Sebagian pengamat menilai dengan diberlakukannya UU Desa per Januari 2015 esok,
PNPM Mandiri Perdesaan tak lagi relevan dilakukan.
Pendapat ini
cukup berdasar. Untuk menghindari overlapping, maka UU Desa harus efektif
dilakukan. Sebagaimana sketsa awal, maka dana program dari seluruh
kementerian/lembaga yang mengucur desa sudah sepatutnya dialihkan ke Dana Desa.

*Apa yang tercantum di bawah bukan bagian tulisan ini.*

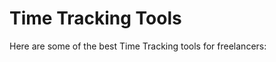 # Time Tracking Tools

Here are some of the best Time Tracking tools for freelancers:


<div class="clickable-box-grid">
<ClickableBox 
    title="GitHub" 
    description="Host, review, and manage code with GitHub’s version control platform." 
    link="https://github.com" 
/>
<ClickableBox 
    title="GitLab" 
    description="Collaborate on code, CI/CD, and DevOps workflows with GitLab." 
    link="https://gitlab.com" 
/>
<ClickableBox 
    title="Bitbucket" 
    description="Code, manage, and collaborate on Git repositories with Bitbucket." 
    link="https://bitbucket.org" 
/>
<ClickableBox 
    title="Visual Studio Code" 
    description="Free and powerful code editor with support for extensions and debugging." 
    link="https://code.visualstudio.com" 
/>
<ClickableBox 
    title="Sublime Text" 
    description="Lightweight and high-performance text editor for coding." 
    link="https://www.sublimetext.com" 
/>
<ClickableBox 
    title="Atom" 
    description="Hackable text editor for the 21st century, built on Electron." 
    link="https://atom.io" 
/>
<ClickableBox 
    title="CodePen" 
    description="Front-end development playground for HTML, CSS, and JavaScript." 
    link="https://codepen.io" 
/>
<ClickableBox 
    title="JSFiddle" 
    description="Online IDE and code playground for front-end developers." 
    link="https://jsfiddle.net" 
/>
<ClickableBox 
    title="StackBlitz" 
    description="Online IDE for building and deploying full-stack web apps." 
    link="https://stackblitz.com" 
/>
<ClickableBox 
    title="Replit" 
    description="Collaborative online coding platform for multiple programming languages." 
    link="https://replit.com" 
/>
<ClickableBox 
    title="Eclipse" 
    description="Popular IDE for Java and other programming languages with extensive plugin support." 
    link="https://www.eclipse.org" 
/>
<ClickableBox 
    title="PyCharm" 
    description="Professional IDE for Python development, with code analysis and debugging tools." 
    link="https://www.jetbrains.com/pycharm" 
/>

</div>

Hal ini juga untuk memenuhi proporsionalitas 10% dana perimbangan (di luar dana
transfer daerah).
Perhitungannya
sekitar Rp 64 trilyun/tahun. Jika yang terjadi hanya pengalihan dana BLM PNPM
Mandiri Perdesaan sebesar Rp 9,1 trilyun, maka bukan hanya angkanya yang minim
(hanya 10%), tetapi kurang adil karena hanya BLM PNPM Mandiri Perdesaan yang
dialihkan. Kesannya, bahkan seperti dikorbankan. Bagaimana dengan program dari
kementerian/lembaga lain, kenapa tidak diberlakukan kebijakan (dialihkan) yang
sama.
Inilah yang
menjadi catatan carut-marut kebijakan. Tampak sekali koordinasi lintas sektor
antar kementerian/lembaga sulit diwujudkan. Bahkan ego sektoral kian menguat.

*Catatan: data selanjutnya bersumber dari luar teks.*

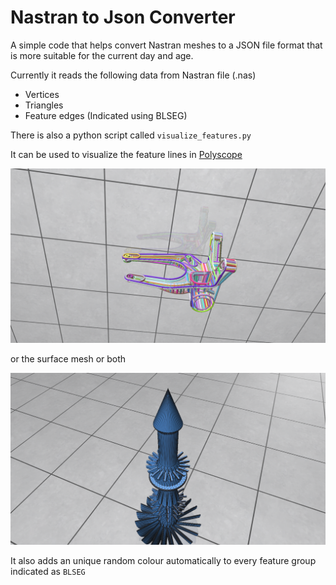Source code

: Nastran to Json Converter
=========================

A simple code that helps convert Nastran meshes to a JSON file format that is more
suitable for the current day and age.

Currently it reads the following data from Nastran file (.nas)

* Vertices
* Triangles
* Feature edges (Indicated using BLSEG)

There is also a python script called `visualize_features.py`

It can be used to visualize the feature lines in [Polyscope](https://polyscope.run)

![polyscope](images/polyscope.png)

or the surface mesh or both

![polyscope](images/surface_mesh.png)


It also adds an unique random colour automatically to every feature group indicated as `BLSEG`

Sayangnya justru PNPM Mandiri Perdesaan yang dikorbankan dengan alasan sebagai
dana yang mutlak mengucur ke desa. Padahal PPIP yang dikendalikan Kementerian
PU, P2KP/PNPM Perkotaan juga ada yang menyasar ke desa.
Kesimpulannya,
ribuan fasilitator di PNPM Mandiri Perdesaan sekarang terancam off alias
menganggur. Emang ada yang salah? Kan memang mereka dikontrak selama program
berjalan. Kalau sudah off ya otomatis selesai. Toh, di UU Desa ada kebutuhan
tenaga pendamping professional bisa saja masuk ke situ.
Justru inilah
yang jadi pertanyaan besar. Hingga sekarang kebijakan integrasi PNPM Mandiri
Perdesaan ke UU Desa belum sepenuhnya berhasil. Meskipun ada kalimat tenaga
pendamping professional, tetapi skema, tata kelola, hubungannya seperti apa
belum terlihat. Karenanya, muncul spekulasi bahwa tidak otomatis fasilitator
PNPM Mandiri Perdesaan jadi tenaga pendamping.
Jika memang
demikian, maka kehidupan Fasilitator ibarat sudah jatuh terimpa tangga.

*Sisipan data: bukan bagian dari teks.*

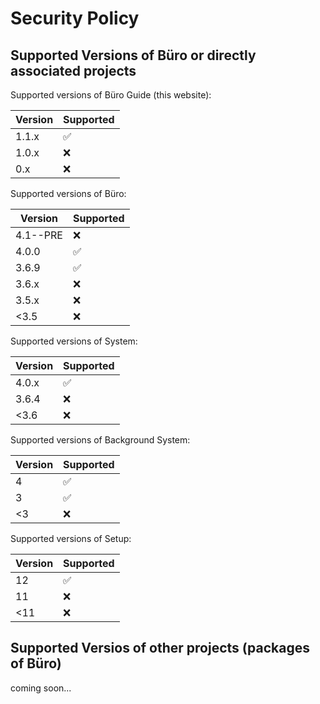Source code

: # Security Policy

## Supported Versions of Büro or directly associated projects

Supported versions of Büro Guide (this website):

| Version | Supported          |
| ------- | ------------------ |
| 1.1.x   | :white_check_mark: |
| 1.0.x   | :x:                |
| 0.x     | :x:                |

Supported versions of Büro:

| Version | Supported          |
| ------- | ------------------ |
| 4.1--PRE| :x:                |
| 4.0.0   | :white_check_mark: |
| 3.6.9   | :white_check_mark: |
| 3.6.x   | :x:                |
| 3.5.x   | :x:                |
| <3.5    | :x:                |

Supported versions of System:

| Version | Supported          |
| ------- | ------------------ |
| 4.0.x   | :white_check_mark: |
| 3.6.4   | :x:                |
| <3.6    | :x:                |

Supported versions of Background System:

| Version | Supported          |
| ------- | ------------------ |
| 4       | :white_check_mark: |
| 3       | :white_check_mark: |
| <3      | :x:                |

Supported versions of Setup:

| Version | Supported          |
| ------- | ------------------ |
| 12      | :white_check_mark: |
| 11      | :x:                |
| <11     | :x:                |

## Supported Versios of other projects (packages of Büro)

coming soon...
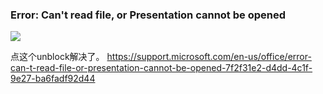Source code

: ### Error: Can't read file, or Presentation cannot be opened
![](https://support.content.office.net/en-us/media/df488cf6-e3e5-497e-a3f7-d7c839d98e4d.png)

点这个unblock解决了。
https://support.microsoft.com/en-us/office/error-can-t-read-file-or-presentation-cannot-be-opened-7f2f31e2-d4dd-4c1f-9e27-ba6fadf92d44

Pertama, mengapa hanya BLM PNPM Mandiri Perdesaan yang dialihkan dan kedua
mengapa tidak dibuat kebijakan untuk mewadahi/menyalurkan fasilitator yang
sebelumnya ada ke pendamping desa.
Bukankah mereka
juga anak bangsa yang sudah terlatih. Tak hanya di bidang administrasi proyek,
juga keterampilan komunikasi, mobilisasi, pengendalian masalah. Tak sedikit
pula yang punya komitmen tinggi sehingga menjadi Fasilitator lebih dari 10
tahun. Mereka juga memiliki kinerja yang terukur sesuai key performance yang
telah ditetapkan.
Jika akhirnya
dinonaktifkan, sesungguhnya pemerintah akan menelan biaya tinggi lagi untuk melatih
tenaga pendamping baru. Khususnya untuk akuntabilitas laporan. Sebagaimana
sering terungkap dalam workshop UU Desa, jangan sampai UU Desa menjadi momentum
banyaknya jaksa masuk desa. Dalam statemen lain, jangan sampai Kepala Desa
justru menjadi penghuni hotel prodeo (penjara).
Yang terbaik
adalah jangan memutus mata rantai sejarah. Itulah kesimpulan saya. Yang baik
disempurnakan, dan yang buruk ditinggalkan. Semoga pemerintahan Jokowi-JK tidak
bersikap antipati terhadap keberhasilan yang dilakukan oleh Pemerintah SBY yang
salah satunya melalui PNPM Mandiri Perdesaan. Perlu diingat, sukses program
tersebut juga tak lepas dari kerja keras Fasilitator.